• Description of the task: Report each line of the entries that includes "Desktop" by copying it.

• Source material:
=== Begin Enclosure ===

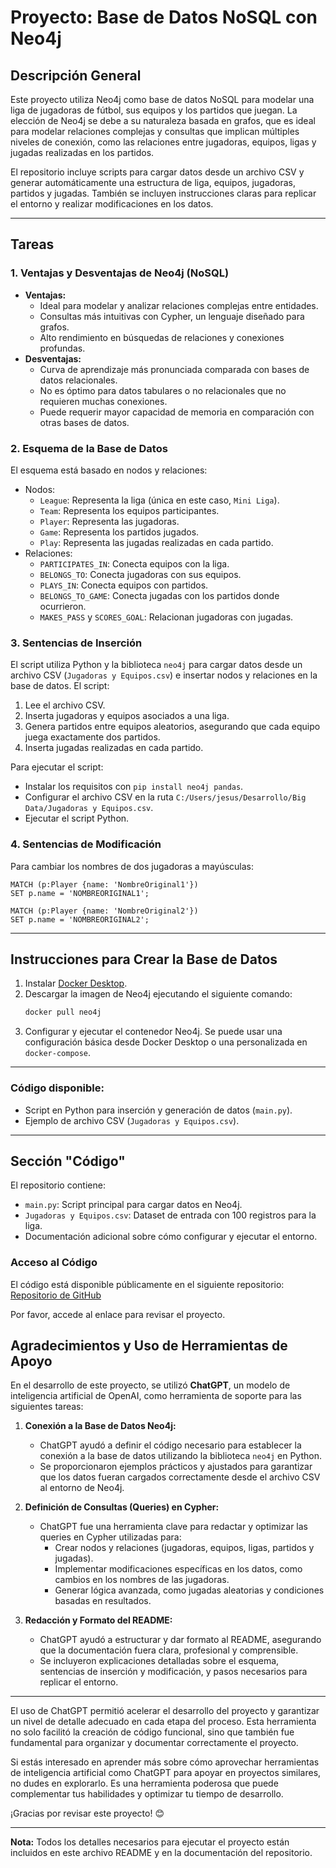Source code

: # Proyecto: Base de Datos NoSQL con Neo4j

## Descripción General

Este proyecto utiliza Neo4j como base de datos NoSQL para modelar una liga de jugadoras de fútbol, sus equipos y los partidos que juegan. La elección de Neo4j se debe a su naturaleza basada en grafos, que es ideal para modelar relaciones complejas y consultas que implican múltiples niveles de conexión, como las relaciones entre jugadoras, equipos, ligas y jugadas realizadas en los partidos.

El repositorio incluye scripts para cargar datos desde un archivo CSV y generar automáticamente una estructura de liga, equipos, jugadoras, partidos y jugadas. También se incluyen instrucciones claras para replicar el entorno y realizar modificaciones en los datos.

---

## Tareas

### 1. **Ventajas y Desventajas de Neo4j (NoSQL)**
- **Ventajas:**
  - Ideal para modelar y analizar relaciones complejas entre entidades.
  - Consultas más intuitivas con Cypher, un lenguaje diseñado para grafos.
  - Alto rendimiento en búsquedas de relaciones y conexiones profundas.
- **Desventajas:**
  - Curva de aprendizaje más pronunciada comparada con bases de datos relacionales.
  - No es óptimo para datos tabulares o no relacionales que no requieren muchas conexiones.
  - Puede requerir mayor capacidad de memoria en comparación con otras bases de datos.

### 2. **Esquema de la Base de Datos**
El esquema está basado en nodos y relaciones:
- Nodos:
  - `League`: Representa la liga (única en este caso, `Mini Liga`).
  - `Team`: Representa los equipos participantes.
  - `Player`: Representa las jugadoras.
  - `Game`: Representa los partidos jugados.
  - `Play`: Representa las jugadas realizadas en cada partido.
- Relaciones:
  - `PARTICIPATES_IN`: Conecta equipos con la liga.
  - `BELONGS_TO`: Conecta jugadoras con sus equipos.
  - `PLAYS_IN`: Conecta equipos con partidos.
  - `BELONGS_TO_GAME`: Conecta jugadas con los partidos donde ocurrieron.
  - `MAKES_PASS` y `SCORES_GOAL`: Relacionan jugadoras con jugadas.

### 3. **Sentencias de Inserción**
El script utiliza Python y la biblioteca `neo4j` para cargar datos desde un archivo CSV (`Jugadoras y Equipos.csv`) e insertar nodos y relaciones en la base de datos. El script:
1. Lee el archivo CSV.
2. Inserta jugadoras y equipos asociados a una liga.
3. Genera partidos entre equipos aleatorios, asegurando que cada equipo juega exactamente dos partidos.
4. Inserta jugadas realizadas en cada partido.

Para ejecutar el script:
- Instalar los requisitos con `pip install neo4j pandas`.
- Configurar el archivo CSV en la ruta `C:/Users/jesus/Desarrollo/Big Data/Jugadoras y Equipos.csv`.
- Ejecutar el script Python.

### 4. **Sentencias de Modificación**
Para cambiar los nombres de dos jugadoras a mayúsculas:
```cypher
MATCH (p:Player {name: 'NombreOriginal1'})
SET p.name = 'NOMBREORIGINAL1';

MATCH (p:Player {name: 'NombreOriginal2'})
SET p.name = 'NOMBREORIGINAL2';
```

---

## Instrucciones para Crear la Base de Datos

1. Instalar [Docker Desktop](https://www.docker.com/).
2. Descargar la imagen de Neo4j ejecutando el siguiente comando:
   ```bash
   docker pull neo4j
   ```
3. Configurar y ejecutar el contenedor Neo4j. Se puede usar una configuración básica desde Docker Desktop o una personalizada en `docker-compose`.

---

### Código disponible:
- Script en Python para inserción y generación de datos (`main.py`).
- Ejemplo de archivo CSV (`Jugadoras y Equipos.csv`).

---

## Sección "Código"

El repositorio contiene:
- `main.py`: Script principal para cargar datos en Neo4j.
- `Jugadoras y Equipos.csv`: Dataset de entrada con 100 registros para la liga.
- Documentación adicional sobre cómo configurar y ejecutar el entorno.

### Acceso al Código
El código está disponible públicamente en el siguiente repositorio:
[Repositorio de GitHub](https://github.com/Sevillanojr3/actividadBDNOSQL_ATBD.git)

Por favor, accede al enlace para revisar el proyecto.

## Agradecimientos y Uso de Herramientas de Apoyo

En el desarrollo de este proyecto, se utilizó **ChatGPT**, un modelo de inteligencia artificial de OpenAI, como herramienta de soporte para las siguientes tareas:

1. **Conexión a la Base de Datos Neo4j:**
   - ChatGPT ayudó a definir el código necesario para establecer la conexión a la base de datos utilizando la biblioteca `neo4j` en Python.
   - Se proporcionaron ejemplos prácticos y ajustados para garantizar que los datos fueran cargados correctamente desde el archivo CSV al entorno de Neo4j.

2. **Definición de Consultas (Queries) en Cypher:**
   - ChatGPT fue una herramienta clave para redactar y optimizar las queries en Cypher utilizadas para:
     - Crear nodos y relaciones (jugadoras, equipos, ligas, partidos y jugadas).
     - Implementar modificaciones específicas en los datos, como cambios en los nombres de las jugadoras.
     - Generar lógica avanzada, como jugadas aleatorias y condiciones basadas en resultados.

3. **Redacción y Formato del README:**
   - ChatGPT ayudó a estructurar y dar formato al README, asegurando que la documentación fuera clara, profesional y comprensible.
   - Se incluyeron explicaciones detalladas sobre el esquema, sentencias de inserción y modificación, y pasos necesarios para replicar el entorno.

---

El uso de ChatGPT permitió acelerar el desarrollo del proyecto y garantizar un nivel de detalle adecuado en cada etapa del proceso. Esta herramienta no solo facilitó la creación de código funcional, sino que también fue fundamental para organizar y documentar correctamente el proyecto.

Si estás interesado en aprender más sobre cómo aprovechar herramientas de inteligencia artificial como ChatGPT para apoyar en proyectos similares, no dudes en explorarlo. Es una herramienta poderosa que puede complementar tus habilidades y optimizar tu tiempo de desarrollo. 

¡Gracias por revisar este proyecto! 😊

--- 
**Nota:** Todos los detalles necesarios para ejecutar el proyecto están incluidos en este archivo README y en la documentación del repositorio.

=== End Enclosure ===

• Response:
1. Instalar [Docker Desktop](https://www.docker.com/).
3. Configurar y ejecutar el contenedor Neo4j. Se puede usar una configuración básica desde Docker Desktop o una personalizada en `docker-compose`.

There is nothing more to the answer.